What the task requires: If a line below includes the string "boldsymbol", copy it.

══ Material for this task

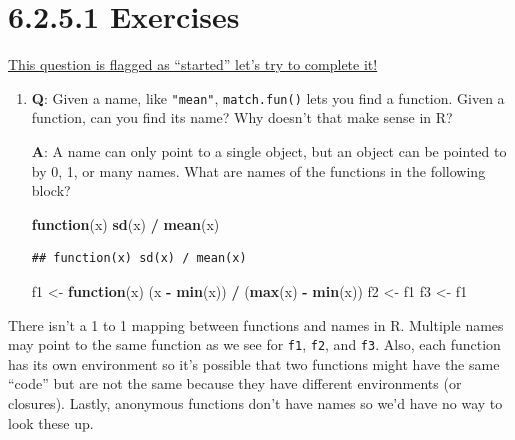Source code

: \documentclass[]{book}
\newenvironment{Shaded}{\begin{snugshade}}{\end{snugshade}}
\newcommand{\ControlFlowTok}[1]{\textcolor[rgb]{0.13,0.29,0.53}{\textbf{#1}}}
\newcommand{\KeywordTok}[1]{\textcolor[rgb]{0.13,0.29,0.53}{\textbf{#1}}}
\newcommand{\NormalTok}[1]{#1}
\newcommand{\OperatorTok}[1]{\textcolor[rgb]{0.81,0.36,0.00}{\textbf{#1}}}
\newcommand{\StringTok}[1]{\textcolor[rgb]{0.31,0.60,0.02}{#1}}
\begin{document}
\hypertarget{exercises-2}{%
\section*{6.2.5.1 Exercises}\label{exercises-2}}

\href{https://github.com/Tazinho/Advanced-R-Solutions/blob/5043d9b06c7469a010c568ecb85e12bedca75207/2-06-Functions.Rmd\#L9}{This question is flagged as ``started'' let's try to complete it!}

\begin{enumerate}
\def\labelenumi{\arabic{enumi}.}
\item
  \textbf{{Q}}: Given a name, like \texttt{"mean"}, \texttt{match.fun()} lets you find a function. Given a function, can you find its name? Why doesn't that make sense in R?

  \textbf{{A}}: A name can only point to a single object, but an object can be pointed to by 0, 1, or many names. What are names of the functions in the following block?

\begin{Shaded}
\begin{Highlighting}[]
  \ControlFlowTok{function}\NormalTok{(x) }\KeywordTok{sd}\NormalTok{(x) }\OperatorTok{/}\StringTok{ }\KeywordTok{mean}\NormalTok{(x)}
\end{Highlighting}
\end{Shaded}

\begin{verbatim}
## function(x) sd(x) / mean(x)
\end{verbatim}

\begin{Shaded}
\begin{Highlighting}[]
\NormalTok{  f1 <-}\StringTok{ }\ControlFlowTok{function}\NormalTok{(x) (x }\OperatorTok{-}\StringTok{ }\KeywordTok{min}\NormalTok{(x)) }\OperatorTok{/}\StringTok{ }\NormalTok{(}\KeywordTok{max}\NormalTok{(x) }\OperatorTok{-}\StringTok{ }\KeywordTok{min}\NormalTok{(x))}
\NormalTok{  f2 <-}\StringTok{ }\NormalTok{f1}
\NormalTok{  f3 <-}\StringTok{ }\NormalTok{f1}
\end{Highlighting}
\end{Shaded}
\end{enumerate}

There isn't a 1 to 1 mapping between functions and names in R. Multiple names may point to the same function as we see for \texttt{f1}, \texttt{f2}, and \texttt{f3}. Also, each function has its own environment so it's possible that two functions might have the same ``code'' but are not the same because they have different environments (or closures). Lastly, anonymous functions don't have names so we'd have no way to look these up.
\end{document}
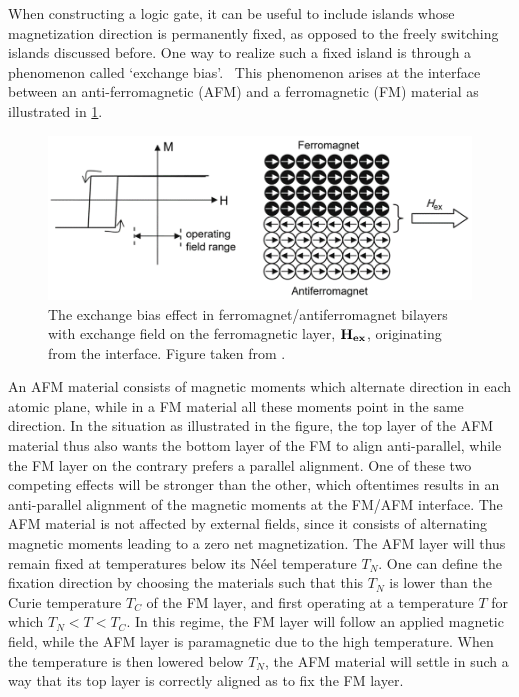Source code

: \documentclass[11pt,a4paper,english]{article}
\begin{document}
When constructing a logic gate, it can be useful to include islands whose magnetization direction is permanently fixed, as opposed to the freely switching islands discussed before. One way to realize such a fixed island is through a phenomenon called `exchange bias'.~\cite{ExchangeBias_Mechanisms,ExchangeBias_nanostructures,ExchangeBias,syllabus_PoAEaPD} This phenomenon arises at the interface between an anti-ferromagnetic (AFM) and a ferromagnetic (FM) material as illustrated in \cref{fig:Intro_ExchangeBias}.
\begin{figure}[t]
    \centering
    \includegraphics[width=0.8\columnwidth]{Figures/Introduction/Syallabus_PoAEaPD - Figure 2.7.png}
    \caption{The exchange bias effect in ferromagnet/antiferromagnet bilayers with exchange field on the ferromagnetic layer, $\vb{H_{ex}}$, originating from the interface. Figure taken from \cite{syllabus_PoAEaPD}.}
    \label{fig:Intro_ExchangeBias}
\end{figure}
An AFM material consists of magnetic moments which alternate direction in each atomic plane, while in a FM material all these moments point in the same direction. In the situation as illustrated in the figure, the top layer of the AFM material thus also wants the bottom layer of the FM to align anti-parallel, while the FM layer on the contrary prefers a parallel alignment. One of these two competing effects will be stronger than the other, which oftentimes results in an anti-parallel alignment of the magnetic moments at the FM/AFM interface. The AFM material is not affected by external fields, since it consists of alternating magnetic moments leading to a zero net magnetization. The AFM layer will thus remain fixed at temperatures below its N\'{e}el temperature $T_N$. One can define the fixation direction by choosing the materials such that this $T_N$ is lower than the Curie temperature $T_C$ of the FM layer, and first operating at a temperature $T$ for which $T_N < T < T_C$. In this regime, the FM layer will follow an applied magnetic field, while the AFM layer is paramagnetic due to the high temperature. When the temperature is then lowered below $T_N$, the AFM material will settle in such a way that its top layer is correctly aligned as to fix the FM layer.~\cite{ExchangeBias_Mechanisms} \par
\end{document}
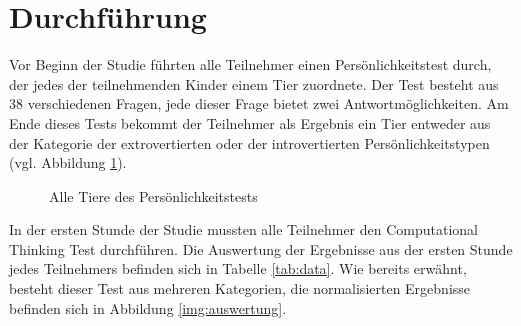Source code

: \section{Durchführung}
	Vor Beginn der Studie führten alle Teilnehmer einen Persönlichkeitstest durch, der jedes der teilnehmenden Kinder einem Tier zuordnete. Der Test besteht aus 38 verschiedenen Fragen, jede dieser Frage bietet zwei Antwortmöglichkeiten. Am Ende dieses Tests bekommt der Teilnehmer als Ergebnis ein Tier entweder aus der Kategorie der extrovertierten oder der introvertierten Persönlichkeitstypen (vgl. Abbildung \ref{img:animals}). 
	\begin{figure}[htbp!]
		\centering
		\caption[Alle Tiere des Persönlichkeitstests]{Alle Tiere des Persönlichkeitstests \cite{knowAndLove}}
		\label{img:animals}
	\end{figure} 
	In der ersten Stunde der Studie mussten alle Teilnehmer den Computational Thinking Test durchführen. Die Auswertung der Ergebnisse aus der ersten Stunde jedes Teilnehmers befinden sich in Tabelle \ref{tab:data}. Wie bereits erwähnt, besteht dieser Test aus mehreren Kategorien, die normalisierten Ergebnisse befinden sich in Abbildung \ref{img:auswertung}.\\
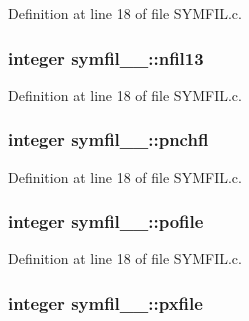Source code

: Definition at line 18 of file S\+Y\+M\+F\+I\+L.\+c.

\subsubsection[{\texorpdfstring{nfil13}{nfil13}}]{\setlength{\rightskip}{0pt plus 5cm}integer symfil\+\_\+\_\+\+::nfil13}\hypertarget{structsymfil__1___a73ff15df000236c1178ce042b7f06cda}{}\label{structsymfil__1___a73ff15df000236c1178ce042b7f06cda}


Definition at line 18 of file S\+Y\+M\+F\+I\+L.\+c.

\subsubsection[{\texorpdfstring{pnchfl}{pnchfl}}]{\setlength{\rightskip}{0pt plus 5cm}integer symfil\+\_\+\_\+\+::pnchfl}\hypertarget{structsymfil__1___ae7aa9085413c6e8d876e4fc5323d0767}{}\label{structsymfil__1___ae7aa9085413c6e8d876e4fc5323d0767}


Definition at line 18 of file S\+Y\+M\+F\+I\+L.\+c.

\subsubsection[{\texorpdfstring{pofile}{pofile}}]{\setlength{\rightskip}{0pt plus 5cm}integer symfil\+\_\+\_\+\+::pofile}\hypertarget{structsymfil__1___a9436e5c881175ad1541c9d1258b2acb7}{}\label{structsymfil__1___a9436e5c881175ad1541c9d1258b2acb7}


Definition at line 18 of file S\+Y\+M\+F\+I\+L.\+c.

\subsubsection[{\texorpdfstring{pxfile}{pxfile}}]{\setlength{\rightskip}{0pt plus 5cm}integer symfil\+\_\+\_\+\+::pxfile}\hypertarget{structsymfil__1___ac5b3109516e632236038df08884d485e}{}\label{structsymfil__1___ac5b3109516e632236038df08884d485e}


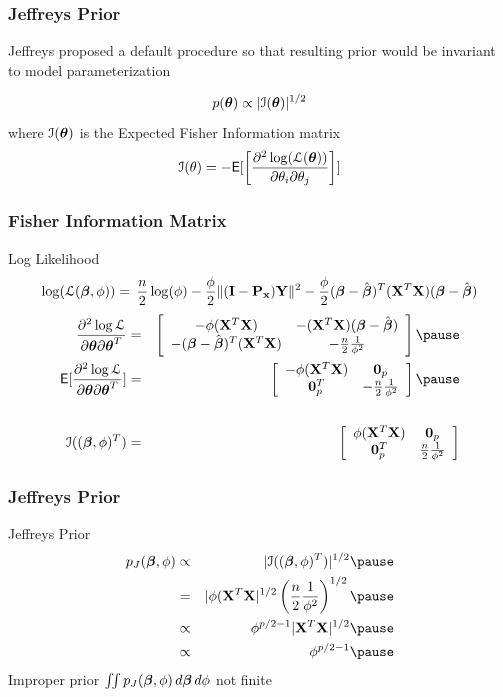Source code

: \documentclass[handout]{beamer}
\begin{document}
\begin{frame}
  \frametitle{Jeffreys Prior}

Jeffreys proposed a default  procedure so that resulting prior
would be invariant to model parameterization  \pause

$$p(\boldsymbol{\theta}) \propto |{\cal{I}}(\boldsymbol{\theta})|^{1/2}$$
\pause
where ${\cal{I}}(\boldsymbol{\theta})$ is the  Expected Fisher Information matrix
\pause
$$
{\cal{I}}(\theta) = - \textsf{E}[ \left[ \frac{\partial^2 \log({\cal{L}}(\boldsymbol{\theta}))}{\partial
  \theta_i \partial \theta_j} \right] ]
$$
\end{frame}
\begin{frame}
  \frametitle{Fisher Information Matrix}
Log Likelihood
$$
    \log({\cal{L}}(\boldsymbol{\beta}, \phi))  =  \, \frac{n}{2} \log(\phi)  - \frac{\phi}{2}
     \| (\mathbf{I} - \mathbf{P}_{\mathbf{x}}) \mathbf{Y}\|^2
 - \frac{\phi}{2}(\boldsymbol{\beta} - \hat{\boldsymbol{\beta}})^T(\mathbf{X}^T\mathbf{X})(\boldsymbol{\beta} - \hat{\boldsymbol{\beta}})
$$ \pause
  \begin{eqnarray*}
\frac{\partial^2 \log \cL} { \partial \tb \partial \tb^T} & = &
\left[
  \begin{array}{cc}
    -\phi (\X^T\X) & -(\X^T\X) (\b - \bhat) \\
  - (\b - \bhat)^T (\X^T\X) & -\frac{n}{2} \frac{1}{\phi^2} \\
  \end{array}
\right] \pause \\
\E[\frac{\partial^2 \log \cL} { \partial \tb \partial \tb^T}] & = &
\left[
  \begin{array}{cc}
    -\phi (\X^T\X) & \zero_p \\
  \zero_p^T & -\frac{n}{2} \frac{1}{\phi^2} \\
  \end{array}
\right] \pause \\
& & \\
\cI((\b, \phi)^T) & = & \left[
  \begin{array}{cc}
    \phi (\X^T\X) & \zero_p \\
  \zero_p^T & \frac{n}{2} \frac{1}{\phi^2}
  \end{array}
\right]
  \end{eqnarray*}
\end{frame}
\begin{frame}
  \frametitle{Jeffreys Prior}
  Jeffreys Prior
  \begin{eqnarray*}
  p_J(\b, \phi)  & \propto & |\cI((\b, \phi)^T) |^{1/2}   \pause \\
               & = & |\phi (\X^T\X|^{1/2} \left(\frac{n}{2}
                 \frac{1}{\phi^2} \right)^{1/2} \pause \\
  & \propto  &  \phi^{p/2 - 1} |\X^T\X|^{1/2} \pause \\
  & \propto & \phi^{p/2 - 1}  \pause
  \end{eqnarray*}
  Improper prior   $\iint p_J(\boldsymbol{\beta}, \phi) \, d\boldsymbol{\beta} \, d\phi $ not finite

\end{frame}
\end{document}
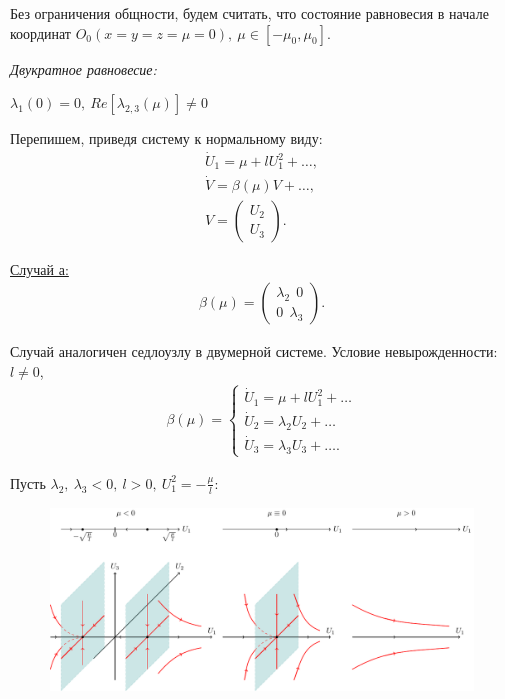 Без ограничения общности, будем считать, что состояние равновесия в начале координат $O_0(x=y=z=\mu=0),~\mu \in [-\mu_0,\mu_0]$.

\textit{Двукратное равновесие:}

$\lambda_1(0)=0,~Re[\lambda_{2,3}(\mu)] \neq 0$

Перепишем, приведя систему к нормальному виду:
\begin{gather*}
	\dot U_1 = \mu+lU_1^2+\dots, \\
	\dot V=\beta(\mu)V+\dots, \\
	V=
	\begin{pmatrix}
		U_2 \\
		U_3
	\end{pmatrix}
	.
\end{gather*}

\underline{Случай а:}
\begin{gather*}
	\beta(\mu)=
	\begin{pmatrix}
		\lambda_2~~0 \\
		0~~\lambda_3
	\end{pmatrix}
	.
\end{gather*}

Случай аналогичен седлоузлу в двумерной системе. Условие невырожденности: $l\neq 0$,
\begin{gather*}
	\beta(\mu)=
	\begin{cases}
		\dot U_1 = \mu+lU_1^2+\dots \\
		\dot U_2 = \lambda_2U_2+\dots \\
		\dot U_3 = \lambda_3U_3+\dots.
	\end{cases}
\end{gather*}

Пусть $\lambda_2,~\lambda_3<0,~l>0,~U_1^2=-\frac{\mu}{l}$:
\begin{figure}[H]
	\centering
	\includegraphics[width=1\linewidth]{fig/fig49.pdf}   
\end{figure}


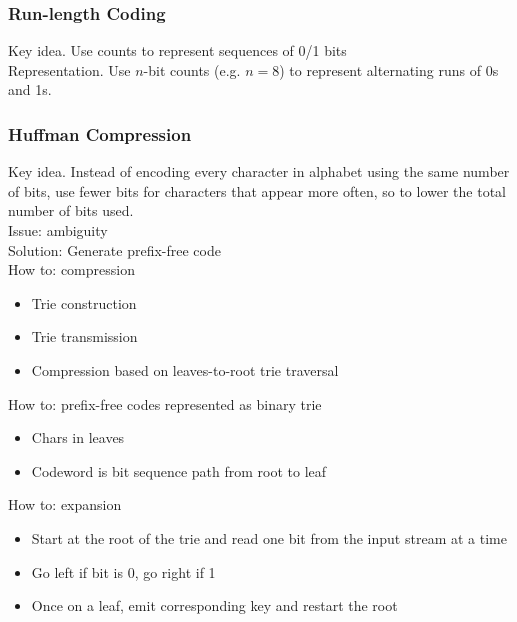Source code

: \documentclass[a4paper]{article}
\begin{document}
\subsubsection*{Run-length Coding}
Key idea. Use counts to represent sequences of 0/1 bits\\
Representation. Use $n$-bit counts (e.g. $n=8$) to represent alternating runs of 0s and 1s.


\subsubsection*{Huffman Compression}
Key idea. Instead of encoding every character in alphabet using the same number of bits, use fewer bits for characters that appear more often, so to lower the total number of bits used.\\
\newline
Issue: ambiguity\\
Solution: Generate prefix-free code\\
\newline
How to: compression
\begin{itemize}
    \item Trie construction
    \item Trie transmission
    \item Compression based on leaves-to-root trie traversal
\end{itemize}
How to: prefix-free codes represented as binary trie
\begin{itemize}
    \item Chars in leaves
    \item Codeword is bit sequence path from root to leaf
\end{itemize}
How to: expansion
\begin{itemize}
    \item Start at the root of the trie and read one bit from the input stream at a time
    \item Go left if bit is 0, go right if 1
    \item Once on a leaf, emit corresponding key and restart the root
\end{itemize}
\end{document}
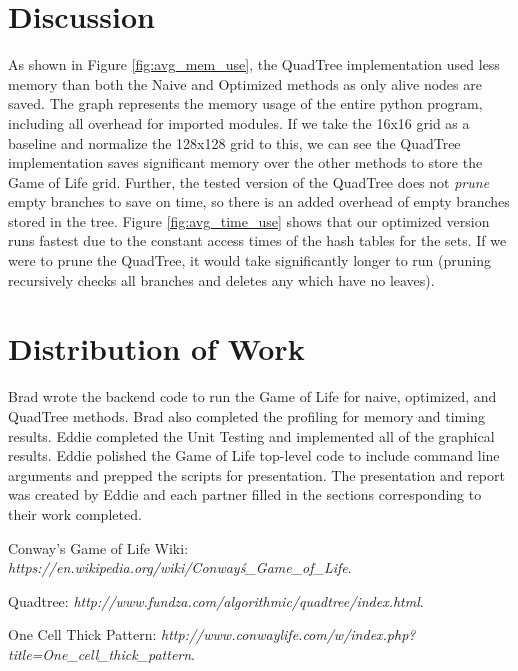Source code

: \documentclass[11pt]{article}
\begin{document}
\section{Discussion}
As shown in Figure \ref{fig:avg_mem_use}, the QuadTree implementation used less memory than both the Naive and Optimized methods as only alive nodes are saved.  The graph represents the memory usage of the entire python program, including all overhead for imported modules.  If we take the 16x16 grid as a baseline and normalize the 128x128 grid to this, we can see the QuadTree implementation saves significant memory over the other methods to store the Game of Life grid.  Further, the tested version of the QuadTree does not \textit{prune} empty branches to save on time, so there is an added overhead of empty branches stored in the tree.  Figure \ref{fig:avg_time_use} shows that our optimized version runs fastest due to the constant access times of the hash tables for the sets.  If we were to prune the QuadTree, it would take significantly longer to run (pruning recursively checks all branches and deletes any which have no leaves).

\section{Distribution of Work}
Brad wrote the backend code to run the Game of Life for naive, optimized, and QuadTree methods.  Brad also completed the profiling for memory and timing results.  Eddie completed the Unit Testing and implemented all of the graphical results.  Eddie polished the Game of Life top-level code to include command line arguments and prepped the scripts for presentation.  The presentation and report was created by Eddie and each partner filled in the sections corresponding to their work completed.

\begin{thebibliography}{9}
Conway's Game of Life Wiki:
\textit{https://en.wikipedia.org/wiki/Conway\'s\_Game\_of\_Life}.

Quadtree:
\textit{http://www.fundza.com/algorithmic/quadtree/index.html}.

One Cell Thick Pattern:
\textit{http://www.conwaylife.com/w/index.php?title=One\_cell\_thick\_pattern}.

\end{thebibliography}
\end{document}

════

Written answer:
$$p(\boldsymbol{\theta}) \propto |{\cal{I}}(\boldsymbol{\theta})|^{1/2}$$
where ${\cal{I}}(\boldsymbol{\theta})$ is the  Expected Fisher Information matrix
{\cal{I}}(\theta) = - \textsf{E}[ \left[ \frac{\partial^2 \log({\cal{L}}(\boldsymbol{\theta}))}{\partial
    \log({\cal{L}}(\boldsymbol{\beta}, \phi))  =  \, \frac{n}{2} \log(\phi)  - \frac{\phi}{2}
 - \frac{\phi}{2}(\boldsymbol{\beta} - \hat{\boldsymbol{\beta}})^T(\mathbf{X}^T\mathbf{X})(\boldsymbol{\beta} - \hat{\boldsymbol{\beta}})
  Improper prior   $\iint p_J(\boldsymbol{\beta}, \phi) \, d\boldsymbol{\beta} \, d\phi $ not finite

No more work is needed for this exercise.